Five-time overall World Cup No.1 Frenzel on coach life, Germany's rising stars and retiring Riiber: 'He made our sport so much better'
Mar 18, 2025·Nordic CombinedBetween 2007 and 2023, Eric Frenzel (GER) won everything possible in Nordic Combined. In the past two seasons, however, the three-time Olympic champion with seven World titles to his name has got used to a new role, as a discipline coach for Germany.
"It's special and it's also really great. I like it very much," the 36-year-old said after watching his athlete Vinzenz Geiger (GER) claim a Compact bronze medal at the FIS Nordic Ski World Championships in Trondheim (NOR).
"It is a new situation, it is my second world year as a coach and this year it's a bit easier for me. It is a lot of fun to work with the guys and I am really nervous before the races – more than an athlete (is) – because I can't do anything about the race, the guys do their own job and I can only push them from the side. But it is really interesting and I like it."
Frenzel, from Annaberg-Buchholz in eastern Germany's Ore Mountains, was born into a Nordic Combined family where his father introduced him to the sport at a very early age and coached his first training group. He started skiing when he was two years old and made his first jumps aged six, setting off on a career that only Norwegian superstar Jarl Magnus Riiber has been able to match.
Frenzel claimed his first World Championships gold medal in Oslo (NOR), in 2011, and would win his last of 18 medals in Planica, Slovenia, 12 years later, becoming Team vice champion with Germany for the fifth time.
Now he hopes to help Germany's next generation to reach greatness and with Geiger at the top of the overall men's standings, Julian Schmid (GER) holding the fourth place and Nathalie Armbruster (GER) winning the women's Crystal Globe, Frenzel definitely has some talent to work with.
With Riiber bowing out of the sport, the throne in men's Nordic Combined is up for grabs and Frenzel hopes that his athletes can battle for it, having already branded Geiger's season an 'outstanding' one.
"We will see," Frenzel said.
"At the moment we have a really good team who do a really good job. They work really well together with us and with the whole team and that makes me, at the moment, really happy with that situation."
Nordic Combined legend Riiber, 27, who in January announced that he will retire after this season after being diagnosed with Crohn's disease, claimed three titles in Trondheim to take his total World Championships gold medal tally to 11 – and 15 medals in total – before quitting for good in Oslo last weekend.
The Norwegian had been inspired by his idol Frenzel when he started a career that earned him the record for most individual World Cup race wins at 78. The German is full of praise for Riiber, who made his last Viessmann FIS Nordic Combined World Cup competition on Sunday.
"It was a very impressive career from Jarl. He has been one of the biggest in our sport and he has made our sport so much better," Frenzel said.
"He has shown which way we have to jump and how we have to jump, and he dominated for such a long time."
Riiber had been in the overall World Cup lead before the Oslo competitions and looked on course to bow out with a record sixth Crystal Globe, one more than five-time overall World Cup winner Frenzel.
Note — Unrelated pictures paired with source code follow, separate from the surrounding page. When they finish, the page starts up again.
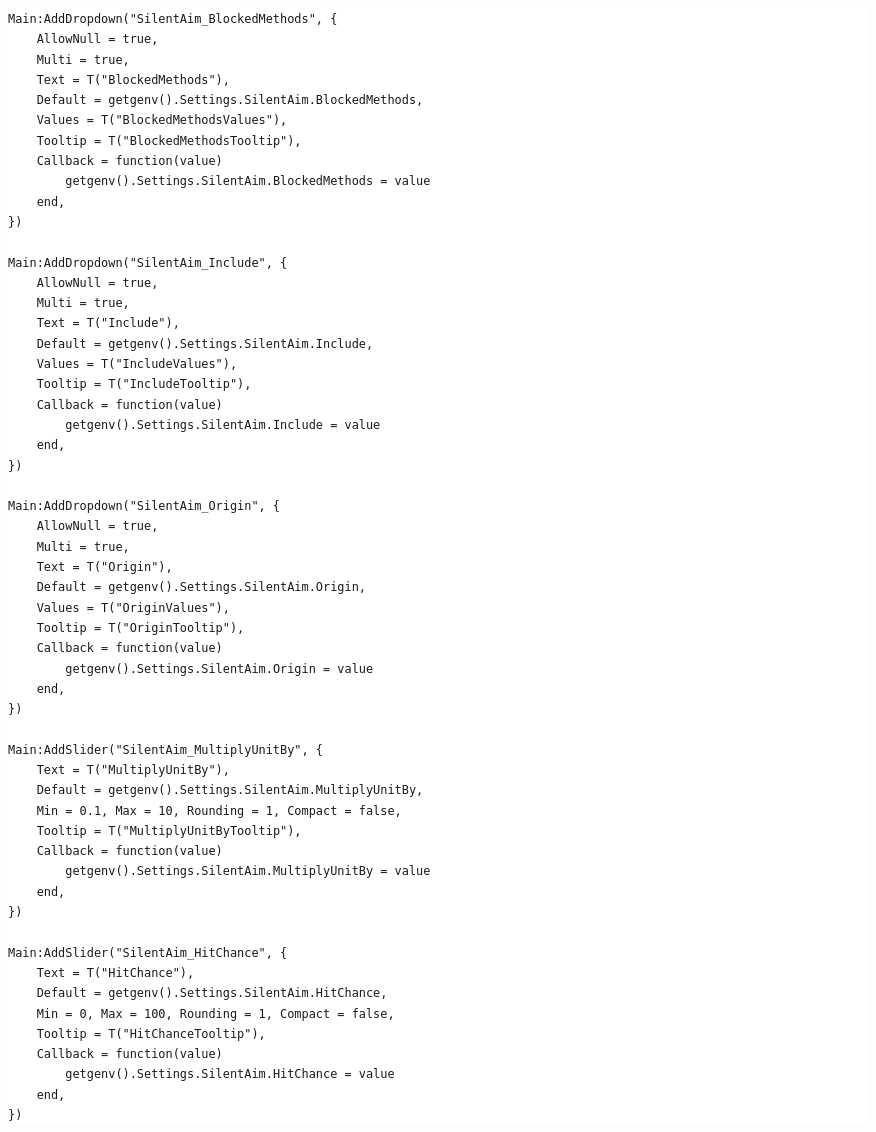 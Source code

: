     Main:AddDropdown("SilentAim_BlockedMethods", {
        AllowNull = true,
        Multi = true,
        Text = T("BlockedMethods"),
        Default = getgenv().Settings.SilentAim.BlockedMethods,
        Values = T("BlockedMethodsValues"),
        Tooltip = T("BlockedMethodsTooltip"),
        Callback = function(value)
            getgenv().Settings.SilentAim.BlockedMethods = value
        end,
    })

    Main:AddDropdown("SilentAim_Include", {
        AllowNull = true,
        Multi = true,
        Text = T("Include"),
        Default = getgenv().Settings.SilentAim.Include,
        Values = T("IncludeValues"),
        Tooltip = T("IncludeTooltip"),
        Callback = function(value)
            getgenv().Settings.SilentAim.Include = value
        end,
    })

    Main:AddDropdown("SilentAim_Origin", {
        AllowNull = true,
        Multi = true,
        Text = T("Origin"),
        Default = getgenv().Settings.SilentAim.Origin,
        Values = T("OriginValues"),
        Tooltip = T("OriginTooltip"),
        Callback = function(value)
            getgenv().Settings.SilentAim.Origin = value
        end,
    })

    Main:AddSlider("SilentAim_MultiplyUnitBy", {
        Text = T("MultiplyUnitBy"),
        Default = getgenv().Settings.SilentAim.MultiplyUnitBy,
        Min = 0.1, Max = 10, Rounding = 1, Compact = false,
        Tooltip = T("MultiplyUnitByTooltip"),
        Callback = function(value)
            getgenv().Settings.SilentAim.MultiplyUnitBy = value
        end,
    })

    Main:AddSlider("SilentAim_HitChance", {
        Text = T("HitChance"),
        Default = getgenv().Settings.SilentAim.HitChance,
        Min = 0, Max = 100, Rounding = 1, Compact = false,
        Tooltip = T("HitChanceTooltip"),
        Callback = function(value)
            getgenv().Settings.SilentAim.HitChance = value
        end,
    })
But the German, said he had never been nervous about losing a record to Riiber.
"It's normal. Records are there to be broken and I have no problems with that," Frenzel said.
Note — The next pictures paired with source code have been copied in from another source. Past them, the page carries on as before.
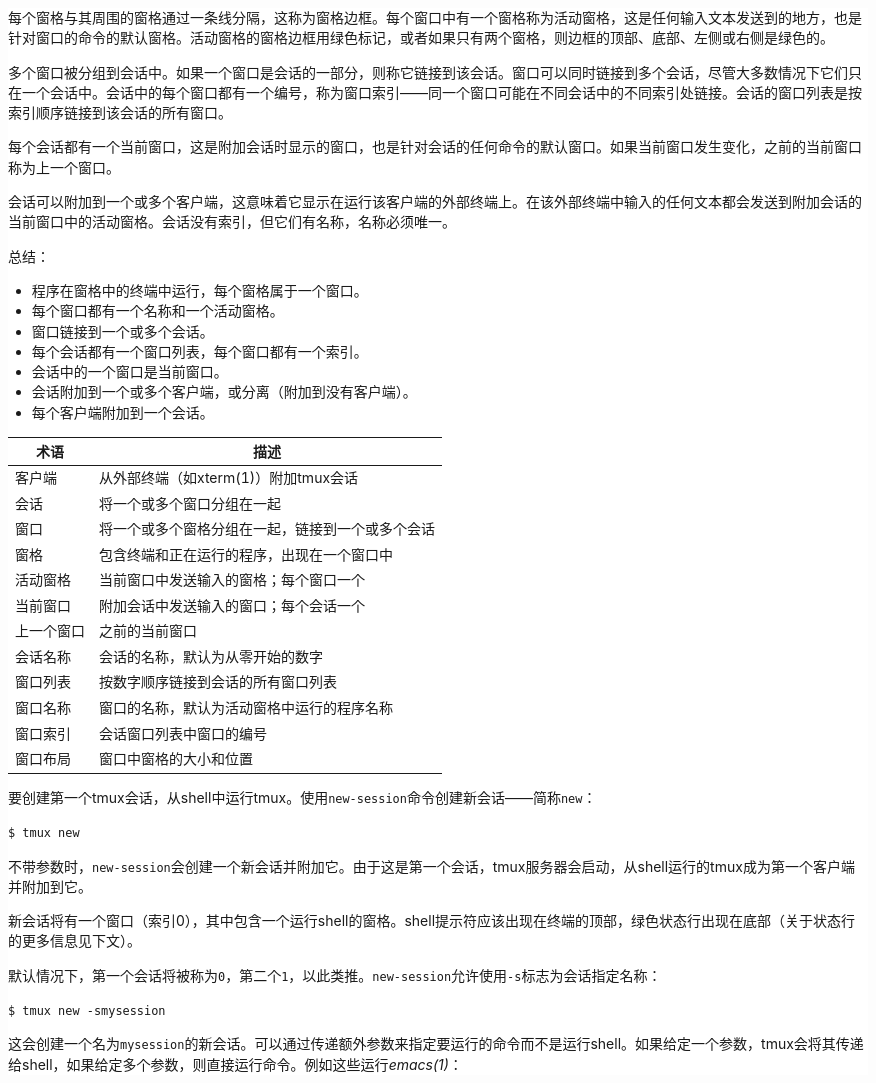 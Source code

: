 每个窗格与其周围的窗格通过一条线分隔，这称为窗格边框。每个窗口中有一个窗格称为活动窗格，这是任何输入文本发送到的地方，也是针对窗口的命令的默认窗格。活动窗格的窗格边框用绿色标记，或者如果只有两个窗格，则边框的顶部、底部、左侧或右侧是绿色的。

多个窗口被分组到会话中。如果一个窗口是会话的一部分，则称它链接到该会话。窗口可以同时链接到多个会话，尽管大多数情况下它们只在一个会话中。会话中的每个窗口都有一个编号，称为窗口索引——同一个窗口可能在不同会话中的不同索引处链接。会话的窗口列表是按索引顺序链接到该会话的所有窗口。

每个会话都有一个当前窗口，这是附加会话时显示的窗口，也是针对会话的任何命令的默认窗口。如果当前窗口发生变化，之前的当前窗口称为上一个窗口。

会话可以附加到一个或多个客户端，这意味着它显示在运行该客户端的外部终端上。在该外部终端中输入的任何文本都会发送到附加会话的当前窗口中的活动窗格。会话没有索引，但它们有名称，名称必须唯一。

总结：

- 程序在窗格中的终端中运行，每个窗格属于一个窗口。
- 每个窗口都有一个名称和一个活动窗格。
- 窗口链接到一个或多个会话。
- 每个会话都有一个窗口列表，每个窗口都有一个索引。
- 会话中的一个窗口是当前窗口。
- 会话附加到一个或多个客户端，或分离（附加到没有客户端）。
- 每个客户端附加到一个会话。

| 术语 | 描述 |
| ---- | ---- |
| 客户端 | 从外部终端（如xterm(1)）附加tmux会话 |
| 会话 | 将一个或多个窗口分组在一起 |
| 窗口 | 将一个或多个窗格分组在一起，链接到一个或多个会话 |
| 窗格 | 包含终端和正在运行的程序，出现在一个窗口中 |
| 活动窗格 | 当前窗口中发送输入的窗格；每个窗口一个 |
| 当前窗口 | 附加会话中发送输入的窗口；每个会话一个 |
| 上一个窗口 | 之前的当前窗口 |
| 会话名称 | 会话的名称，默认为从零开始的数字 |
| 窗口列表 | 按数字顺序链接到会话的所有窗口列表 |
| 窗口名称 | 窗口的名称，默认为活动窗格中运行的程序名称 |
| 窗口索引 | 会话窗口列表中窗口的编号 |
| 窗口布局 | 窗口中窗格的大小和位置 |

要创建第一个tmux会话，从shell中运行tmux。使用`new-session`命令创建新会话——简称`new`：

    $ tmux new
        

不带参数时，`new-session`会创建一个新会话并附加它。由于这是第一个会话，tmux服务器会启动，从shell运行的tmux成为第一个客户端并附加到它。

新会话将有一个窗口（索引0），其中包含一个运行shell的窗格。shell提示符应该出现在终端的顶部，绿色状态行出现在底部（关于状态行的更多信息见下文）。

默认情况下，第一个会话将被称为`0`，第二个`1`，以此类推。`new-session`允许使用`-s`标志为会话指定名称：

    $ tmux new -smysession
        

这会创建一个名为`mysession`的新会话。可以通过传递额外参数来指定要运行的命令而不是运行shell。如果给定一个参数，tmux会将其传递给shell，如果给定多个参数，则直接运行命令。例如这些运行*emacs(1)*：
If Frenzel was an inspiration to Riiber's career, the Norwegian superstar's quick rise to the top of Nordic Combined also had an influence in the way Frenzel and the Germany team trained.
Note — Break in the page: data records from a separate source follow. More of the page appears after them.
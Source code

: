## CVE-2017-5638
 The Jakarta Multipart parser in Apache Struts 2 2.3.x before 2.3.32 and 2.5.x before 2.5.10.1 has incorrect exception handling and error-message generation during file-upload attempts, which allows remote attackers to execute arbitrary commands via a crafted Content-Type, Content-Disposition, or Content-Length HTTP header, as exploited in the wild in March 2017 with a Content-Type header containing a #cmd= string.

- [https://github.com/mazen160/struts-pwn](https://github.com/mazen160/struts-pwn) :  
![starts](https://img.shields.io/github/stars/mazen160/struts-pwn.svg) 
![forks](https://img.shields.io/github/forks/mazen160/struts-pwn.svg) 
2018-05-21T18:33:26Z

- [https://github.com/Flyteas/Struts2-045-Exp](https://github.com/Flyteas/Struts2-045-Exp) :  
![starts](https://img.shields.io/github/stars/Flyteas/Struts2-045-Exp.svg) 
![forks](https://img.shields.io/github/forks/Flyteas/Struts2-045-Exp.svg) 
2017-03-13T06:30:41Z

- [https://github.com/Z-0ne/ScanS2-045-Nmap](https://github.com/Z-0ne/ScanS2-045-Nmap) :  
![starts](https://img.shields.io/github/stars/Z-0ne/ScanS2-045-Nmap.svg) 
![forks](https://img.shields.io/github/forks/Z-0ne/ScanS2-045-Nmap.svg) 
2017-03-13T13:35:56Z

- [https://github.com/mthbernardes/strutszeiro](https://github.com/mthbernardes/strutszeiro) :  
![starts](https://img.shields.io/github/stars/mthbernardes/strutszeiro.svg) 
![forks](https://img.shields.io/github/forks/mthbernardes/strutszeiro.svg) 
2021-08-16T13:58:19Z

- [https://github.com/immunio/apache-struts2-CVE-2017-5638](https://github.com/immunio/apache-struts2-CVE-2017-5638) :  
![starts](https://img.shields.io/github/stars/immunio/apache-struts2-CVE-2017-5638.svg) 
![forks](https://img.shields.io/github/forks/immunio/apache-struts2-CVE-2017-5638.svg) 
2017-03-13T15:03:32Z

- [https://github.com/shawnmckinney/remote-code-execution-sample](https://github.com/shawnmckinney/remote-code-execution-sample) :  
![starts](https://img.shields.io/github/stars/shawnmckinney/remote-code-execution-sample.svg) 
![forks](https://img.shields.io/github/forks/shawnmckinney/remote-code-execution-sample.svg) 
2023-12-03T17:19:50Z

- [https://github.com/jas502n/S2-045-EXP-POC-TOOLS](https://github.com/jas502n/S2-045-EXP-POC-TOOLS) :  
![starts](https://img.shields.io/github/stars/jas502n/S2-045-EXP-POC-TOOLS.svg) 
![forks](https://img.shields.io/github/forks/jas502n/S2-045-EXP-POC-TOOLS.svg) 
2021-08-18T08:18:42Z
"In my time we trained a lot more in the Cross-Country part. He showed us that we had to do more on the jumping part and to focus more on those things," Frenzel said.
"We worked with this for a long time and you need two or three years. You need time to change this with the young guys and it is a good process with the older ones. But now we are at a point where we can say that 'maybe it works'. We have to do more but we have a feeling that we are on the right way at the moment."
With the two greatest of all times having left the sport, Frenzel would not mind teaming up with Riiber, who has expressed interest in pursuing a coaching career.
"If he wants it, maybe why not," Frenzel said when asked whether Riiber would be welcome to join team Germany.
"It helps a lot when you have big athletes on your own team. They show you a different race or a different way of thinking and a lot of things. So I can wish him all the best with (coaching)."
As the World Cup season concludes in Lahti, Finland, on 20-22 March, Geiger, who took over Riiber's overall lead on Sunday, has a 287-point lead over the second best active athlete, Johannes Lamparter (AUT), and 289 over teammate Schmid.
With only 200 more points available, Geiger will be crowned overall champion for the first time in Lahti next weekend, barring an unlikely scenario where Riiber changes his mind about competing.